▶ **TASK DETAILS**
Each line below that holds the word "information이" counts once. Say how many such lines there are, and no more.

▶ **Plain-text document sources**
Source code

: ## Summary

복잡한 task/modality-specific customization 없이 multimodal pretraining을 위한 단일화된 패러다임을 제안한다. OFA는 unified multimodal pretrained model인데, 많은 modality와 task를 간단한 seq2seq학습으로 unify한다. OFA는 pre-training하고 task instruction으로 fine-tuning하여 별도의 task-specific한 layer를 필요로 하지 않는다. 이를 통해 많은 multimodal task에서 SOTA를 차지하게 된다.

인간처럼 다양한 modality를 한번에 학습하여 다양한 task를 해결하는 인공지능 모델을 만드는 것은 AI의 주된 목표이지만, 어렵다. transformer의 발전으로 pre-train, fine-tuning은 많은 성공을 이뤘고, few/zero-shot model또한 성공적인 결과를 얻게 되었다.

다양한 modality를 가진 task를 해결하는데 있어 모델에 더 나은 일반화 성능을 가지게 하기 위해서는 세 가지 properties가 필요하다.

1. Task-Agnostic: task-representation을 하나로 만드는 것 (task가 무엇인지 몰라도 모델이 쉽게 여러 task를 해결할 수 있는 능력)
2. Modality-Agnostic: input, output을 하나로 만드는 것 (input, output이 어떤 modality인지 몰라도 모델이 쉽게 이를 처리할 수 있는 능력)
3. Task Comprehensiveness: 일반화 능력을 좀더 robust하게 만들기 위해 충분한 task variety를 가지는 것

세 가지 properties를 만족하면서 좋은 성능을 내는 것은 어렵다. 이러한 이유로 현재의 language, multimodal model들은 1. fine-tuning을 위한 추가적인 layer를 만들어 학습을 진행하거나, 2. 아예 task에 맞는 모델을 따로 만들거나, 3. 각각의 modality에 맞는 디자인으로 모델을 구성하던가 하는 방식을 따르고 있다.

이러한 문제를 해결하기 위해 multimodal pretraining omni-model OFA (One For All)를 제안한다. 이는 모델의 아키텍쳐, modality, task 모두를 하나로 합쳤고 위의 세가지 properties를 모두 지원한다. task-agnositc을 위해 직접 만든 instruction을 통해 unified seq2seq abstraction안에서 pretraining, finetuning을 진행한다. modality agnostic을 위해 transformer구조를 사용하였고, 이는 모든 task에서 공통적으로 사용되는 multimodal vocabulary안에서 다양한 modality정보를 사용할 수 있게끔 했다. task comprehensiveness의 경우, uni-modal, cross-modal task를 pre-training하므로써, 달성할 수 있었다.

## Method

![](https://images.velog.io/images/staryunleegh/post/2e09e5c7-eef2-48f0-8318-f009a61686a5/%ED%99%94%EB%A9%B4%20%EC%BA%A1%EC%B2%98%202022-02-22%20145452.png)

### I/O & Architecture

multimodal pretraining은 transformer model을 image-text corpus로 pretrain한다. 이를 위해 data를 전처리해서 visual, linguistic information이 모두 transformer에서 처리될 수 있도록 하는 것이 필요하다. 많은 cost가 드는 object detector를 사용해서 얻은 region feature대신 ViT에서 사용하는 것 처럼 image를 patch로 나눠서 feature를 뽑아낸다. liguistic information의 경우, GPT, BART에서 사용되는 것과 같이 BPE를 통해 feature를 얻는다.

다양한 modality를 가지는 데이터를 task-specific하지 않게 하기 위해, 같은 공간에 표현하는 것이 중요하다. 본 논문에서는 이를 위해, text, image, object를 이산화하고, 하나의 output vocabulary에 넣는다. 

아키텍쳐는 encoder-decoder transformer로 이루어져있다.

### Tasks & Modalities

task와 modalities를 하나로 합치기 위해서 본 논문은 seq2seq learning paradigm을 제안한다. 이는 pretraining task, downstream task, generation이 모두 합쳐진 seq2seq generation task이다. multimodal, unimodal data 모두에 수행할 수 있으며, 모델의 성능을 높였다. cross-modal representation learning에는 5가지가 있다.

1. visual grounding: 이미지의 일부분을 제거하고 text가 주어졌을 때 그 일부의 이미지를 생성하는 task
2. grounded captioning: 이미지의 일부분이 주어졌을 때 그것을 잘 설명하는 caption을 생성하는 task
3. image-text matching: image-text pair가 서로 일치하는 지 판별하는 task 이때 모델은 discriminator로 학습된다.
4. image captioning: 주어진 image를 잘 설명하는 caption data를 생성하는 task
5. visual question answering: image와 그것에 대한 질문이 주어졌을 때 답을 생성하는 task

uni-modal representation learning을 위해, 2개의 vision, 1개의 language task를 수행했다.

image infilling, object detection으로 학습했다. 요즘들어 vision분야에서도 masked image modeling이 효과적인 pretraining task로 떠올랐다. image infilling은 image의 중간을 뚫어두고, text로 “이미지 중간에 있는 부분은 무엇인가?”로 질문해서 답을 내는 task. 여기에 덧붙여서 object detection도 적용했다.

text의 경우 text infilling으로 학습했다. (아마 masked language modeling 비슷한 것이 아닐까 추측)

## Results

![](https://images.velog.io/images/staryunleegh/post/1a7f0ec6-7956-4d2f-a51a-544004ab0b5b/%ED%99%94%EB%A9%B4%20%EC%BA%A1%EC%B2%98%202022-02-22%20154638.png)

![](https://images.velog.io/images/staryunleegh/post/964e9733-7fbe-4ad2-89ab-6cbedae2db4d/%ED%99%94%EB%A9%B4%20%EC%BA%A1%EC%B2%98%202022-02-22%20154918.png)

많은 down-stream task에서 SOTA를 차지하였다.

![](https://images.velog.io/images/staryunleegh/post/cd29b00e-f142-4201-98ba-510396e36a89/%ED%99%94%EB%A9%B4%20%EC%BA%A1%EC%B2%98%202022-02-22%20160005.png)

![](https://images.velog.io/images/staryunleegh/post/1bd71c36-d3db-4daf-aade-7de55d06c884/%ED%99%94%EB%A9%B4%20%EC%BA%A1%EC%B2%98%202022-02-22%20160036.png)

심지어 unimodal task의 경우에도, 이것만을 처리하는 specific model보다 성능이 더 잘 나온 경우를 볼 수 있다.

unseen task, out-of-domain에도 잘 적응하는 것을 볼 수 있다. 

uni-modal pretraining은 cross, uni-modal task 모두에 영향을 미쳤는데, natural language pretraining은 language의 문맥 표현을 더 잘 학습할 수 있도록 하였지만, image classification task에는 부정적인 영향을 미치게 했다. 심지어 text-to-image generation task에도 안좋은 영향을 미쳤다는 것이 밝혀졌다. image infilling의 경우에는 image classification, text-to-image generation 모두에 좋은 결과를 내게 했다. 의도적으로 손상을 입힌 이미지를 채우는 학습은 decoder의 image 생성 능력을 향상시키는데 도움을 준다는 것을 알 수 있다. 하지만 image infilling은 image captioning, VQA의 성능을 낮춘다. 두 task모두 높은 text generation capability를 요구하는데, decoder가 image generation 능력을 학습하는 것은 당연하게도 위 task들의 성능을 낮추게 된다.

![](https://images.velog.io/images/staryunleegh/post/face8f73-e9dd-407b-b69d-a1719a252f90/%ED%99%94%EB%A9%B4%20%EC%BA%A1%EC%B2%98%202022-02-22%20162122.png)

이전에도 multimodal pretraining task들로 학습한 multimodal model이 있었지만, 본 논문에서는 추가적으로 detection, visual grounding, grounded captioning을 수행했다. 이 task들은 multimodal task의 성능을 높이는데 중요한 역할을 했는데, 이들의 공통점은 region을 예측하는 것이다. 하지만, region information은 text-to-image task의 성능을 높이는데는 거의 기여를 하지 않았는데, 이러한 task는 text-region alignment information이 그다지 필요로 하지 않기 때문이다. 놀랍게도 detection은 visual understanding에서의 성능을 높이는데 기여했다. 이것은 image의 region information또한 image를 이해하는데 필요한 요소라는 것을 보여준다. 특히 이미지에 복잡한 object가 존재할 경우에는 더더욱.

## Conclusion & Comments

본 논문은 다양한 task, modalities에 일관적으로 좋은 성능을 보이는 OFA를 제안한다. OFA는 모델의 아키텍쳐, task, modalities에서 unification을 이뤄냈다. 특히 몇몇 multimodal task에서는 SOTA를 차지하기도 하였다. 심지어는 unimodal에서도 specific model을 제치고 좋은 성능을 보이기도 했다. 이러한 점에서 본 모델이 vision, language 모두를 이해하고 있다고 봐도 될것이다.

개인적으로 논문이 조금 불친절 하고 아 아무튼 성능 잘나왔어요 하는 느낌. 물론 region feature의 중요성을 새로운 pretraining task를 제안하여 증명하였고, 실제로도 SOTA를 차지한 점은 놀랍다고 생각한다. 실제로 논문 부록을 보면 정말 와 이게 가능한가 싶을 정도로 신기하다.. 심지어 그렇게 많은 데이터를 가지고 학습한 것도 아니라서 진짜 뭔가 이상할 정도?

▶ **RESPONSE BELOW**
2